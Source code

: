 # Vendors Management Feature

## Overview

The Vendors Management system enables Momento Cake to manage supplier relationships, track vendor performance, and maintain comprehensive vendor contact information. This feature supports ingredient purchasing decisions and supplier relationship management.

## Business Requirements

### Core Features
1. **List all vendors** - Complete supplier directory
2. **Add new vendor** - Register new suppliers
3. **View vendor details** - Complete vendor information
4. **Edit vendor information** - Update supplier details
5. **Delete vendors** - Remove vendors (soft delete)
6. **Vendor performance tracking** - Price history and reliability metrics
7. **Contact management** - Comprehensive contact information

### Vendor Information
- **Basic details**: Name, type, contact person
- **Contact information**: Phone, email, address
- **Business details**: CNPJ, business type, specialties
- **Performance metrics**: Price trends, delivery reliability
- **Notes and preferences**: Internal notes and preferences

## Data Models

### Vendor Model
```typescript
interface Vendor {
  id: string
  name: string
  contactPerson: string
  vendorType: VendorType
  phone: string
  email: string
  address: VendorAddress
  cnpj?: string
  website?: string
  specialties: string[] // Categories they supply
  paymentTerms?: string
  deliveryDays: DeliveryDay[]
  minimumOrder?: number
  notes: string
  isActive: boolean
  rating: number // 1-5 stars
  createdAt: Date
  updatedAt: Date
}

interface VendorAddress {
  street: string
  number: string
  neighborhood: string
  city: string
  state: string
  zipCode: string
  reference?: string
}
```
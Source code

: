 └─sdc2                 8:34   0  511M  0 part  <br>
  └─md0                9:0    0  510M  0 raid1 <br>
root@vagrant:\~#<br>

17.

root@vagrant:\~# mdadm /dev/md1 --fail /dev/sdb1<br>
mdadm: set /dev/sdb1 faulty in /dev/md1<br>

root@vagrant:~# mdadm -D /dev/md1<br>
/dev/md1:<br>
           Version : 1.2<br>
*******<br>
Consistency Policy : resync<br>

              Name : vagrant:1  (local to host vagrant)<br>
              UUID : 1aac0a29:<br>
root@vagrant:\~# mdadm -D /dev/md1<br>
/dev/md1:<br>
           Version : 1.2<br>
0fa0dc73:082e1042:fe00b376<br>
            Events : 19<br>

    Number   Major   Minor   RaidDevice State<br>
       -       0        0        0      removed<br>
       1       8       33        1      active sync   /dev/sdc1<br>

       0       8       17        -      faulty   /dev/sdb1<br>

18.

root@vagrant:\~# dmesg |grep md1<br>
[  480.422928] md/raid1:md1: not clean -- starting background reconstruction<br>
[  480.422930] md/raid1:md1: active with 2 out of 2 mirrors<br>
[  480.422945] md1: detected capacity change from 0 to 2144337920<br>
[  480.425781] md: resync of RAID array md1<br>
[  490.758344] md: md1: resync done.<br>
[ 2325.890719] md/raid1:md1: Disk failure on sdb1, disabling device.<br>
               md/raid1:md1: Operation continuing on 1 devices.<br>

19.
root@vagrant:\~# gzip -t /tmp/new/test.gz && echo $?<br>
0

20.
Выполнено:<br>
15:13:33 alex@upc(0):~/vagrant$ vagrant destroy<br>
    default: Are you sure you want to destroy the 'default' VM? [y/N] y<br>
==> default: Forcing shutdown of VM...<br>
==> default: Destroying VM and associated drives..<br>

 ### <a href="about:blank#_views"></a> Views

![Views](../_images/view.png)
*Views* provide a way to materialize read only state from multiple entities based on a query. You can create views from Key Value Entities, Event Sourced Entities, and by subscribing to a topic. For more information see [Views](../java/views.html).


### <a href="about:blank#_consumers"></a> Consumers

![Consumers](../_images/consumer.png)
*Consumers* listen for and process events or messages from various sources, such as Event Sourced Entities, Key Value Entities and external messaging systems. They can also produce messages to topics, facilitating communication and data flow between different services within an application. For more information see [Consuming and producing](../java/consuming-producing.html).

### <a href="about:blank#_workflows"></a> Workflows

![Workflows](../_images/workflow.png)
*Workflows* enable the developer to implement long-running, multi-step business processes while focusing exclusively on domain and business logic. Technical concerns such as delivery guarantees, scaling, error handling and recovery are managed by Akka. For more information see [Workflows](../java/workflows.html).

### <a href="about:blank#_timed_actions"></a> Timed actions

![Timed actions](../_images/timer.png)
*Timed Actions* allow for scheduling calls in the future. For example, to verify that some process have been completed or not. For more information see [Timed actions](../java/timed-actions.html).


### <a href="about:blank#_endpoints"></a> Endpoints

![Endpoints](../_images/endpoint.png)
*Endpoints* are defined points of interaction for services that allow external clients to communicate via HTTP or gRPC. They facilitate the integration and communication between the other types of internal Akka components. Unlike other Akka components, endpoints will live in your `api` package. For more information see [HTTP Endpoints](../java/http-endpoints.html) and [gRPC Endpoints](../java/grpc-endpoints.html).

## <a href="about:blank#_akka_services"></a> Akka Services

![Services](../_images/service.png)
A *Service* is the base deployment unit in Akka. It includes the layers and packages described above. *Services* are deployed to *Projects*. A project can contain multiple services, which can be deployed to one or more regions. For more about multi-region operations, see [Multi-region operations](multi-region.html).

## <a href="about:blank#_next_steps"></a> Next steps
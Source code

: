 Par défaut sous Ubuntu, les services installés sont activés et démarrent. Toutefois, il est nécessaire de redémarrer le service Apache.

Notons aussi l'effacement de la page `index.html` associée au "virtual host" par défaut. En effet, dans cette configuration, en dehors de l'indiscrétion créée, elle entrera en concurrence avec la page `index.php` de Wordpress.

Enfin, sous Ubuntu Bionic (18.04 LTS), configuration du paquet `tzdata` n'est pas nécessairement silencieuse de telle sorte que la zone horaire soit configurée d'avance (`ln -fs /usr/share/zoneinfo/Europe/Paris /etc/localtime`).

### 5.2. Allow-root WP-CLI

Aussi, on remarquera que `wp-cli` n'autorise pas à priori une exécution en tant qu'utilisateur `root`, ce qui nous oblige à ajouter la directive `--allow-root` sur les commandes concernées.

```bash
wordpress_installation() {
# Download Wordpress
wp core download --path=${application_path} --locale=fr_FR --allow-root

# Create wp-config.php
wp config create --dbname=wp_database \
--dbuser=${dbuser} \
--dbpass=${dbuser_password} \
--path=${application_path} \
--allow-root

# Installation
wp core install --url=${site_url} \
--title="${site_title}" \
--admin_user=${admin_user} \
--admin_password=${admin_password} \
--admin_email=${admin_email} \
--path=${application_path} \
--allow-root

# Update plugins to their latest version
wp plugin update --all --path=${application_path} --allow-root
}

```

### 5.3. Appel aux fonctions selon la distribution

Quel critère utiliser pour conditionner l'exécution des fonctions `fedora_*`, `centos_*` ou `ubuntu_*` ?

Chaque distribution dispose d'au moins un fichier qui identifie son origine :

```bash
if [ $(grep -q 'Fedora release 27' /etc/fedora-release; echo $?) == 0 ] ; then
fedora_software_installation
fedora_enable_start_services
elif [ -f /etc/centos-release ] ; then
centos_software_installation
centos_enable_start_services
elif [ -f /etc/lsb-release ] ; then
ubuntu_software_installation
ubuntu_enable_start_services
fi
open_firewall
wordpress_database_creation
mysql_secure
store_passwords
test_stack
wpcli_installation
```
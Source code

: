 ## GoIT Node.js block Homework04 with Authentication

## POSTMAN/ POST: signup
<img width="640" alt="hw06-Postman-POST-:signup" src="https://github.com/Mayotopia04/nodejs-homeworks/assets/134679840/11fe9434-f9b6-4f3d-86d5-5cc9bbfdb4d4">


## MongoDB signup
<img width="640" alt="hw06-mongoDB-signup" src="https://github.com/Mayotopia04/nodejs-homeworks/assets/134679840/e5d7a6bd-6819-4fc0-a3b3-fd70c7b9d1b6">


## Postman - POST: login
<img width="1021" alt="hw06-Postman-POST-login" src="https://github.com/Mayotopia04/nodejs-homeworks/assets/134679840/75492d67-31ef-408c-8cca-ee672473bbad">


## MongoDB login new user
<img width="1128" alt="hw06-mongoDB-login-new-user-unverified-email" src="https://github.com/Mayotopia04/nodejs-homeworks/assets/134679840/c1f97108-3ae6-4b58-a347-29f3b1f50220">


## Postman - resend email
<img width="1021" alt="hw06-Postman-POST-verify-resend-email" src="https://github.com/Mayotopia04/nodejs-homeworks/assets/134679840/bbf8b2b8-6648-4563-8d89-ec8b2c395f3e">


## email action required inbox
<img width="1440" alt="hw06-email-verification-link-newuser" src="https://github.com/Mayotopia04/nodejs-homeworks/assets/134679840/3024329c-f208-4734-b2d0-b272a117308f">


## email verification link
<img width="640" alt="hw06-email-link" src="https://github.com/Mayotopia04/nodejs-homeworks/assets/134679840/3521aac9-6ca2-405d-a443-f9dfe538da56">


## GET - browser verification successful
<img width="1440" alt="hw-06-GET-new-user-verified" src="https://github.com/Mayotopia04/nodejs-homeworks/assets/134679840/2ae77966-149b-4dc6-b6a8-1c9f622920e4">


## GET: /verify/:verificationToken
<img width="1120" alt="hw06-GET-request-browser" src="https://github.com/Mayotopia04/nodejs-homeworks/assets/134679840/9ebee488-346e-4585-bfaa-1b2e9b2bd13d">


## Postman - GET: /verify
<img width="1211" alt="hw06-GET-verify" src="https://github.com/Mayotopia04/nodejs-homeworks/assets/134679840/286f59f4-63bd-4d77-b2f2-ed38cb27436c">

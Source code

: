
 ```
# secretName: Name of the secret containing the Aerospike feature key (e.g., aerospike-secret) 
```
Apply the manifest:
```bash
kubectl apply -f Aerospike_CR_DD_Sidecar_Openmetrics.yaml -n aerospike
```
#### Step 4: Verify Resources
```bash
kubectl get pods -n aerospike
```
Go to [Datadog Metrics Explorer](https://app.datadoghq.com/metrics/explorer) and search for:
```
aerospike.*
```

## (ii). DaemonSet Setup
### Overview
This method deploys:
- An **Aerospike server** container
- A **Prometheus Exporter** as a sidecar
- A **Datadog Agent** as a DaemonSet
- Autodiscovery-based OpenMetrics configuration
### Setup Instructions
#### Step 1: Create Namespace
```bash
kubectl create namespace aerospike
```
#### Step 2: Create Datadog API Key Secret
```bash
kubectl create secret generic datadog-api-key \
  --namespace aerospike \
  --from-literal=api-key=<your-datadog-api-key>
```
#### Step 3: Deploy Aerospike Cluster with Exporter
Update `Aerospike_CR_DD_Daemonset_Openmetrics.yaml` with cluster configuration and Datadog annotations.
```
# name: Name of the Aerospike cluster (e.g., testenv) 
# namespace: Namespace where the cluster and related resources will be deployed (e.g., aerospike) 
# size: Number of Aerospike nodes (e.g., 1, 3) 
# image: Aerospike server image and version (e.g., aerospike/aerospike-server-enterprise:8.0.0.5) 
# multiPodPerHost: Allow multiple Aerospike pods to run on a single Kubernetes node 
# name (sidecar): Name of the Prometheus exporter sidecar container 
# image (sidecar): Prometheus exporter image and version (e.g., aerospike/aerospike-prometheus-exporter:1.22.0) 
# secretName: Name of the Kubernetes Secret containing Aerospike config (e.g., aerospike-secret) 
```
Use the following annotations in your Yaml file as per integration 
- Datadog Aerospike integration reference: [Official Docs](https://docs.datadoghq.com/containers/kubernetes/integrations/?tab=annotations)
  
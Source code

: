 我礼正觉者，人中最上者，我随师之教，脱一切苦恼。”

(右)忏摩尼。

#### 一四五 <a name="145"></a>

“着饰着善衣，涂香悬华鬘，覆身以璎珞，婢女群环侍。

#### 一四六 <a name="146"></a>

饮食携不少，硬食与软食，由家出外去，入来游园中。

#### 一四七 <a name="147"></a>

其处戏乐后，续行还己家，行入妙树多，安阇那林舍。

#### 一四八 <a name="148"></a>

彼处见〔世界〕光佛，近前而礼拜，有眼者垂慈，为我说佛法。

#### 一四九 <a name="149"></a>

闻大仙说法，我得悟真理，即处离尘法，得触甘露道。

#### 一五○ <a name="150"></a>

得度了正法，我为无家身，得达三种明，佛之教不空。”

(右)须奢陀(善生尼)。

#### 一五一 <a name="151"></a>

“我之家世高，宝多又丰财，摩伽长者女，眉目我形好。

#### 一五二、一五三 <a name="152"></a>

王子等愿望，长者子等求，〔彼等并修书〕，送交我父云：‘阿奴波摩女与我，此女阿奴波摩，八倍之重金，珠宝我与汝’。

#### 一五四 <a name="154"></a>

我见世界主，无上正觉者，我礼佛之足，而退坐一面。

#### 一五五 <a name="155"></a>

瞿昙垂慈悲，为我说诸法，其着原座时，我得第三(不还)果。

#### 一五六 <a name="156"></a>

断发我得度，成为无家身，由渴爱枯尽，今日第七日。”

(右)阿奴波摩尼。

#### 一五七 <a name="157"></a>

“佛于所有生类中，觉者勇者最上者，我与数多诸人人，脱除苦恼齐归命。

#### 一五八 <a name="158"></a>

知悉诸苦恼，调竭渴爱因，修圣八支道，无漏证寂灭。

_ _ _ _ _

### WORK INSTRUCTION
Both end lines included, restate word for word the lines above from the line with "15:13:33 alex@upc(0):~/vagrant$ vagrant" to the line with "and associated drives..<br>", and nothing else.

### RESPONSE FOR THIS EXERCISE
15:13:33 alex@upc(0):~/vagrant$ vagrant destroy<br>
    default: Are you sure you want to destroy the 'default' VM? [y/N] y<br>
==> default: Forcing shutdown of VM...<br>
==> default: Destroying VM and associated drives..<br>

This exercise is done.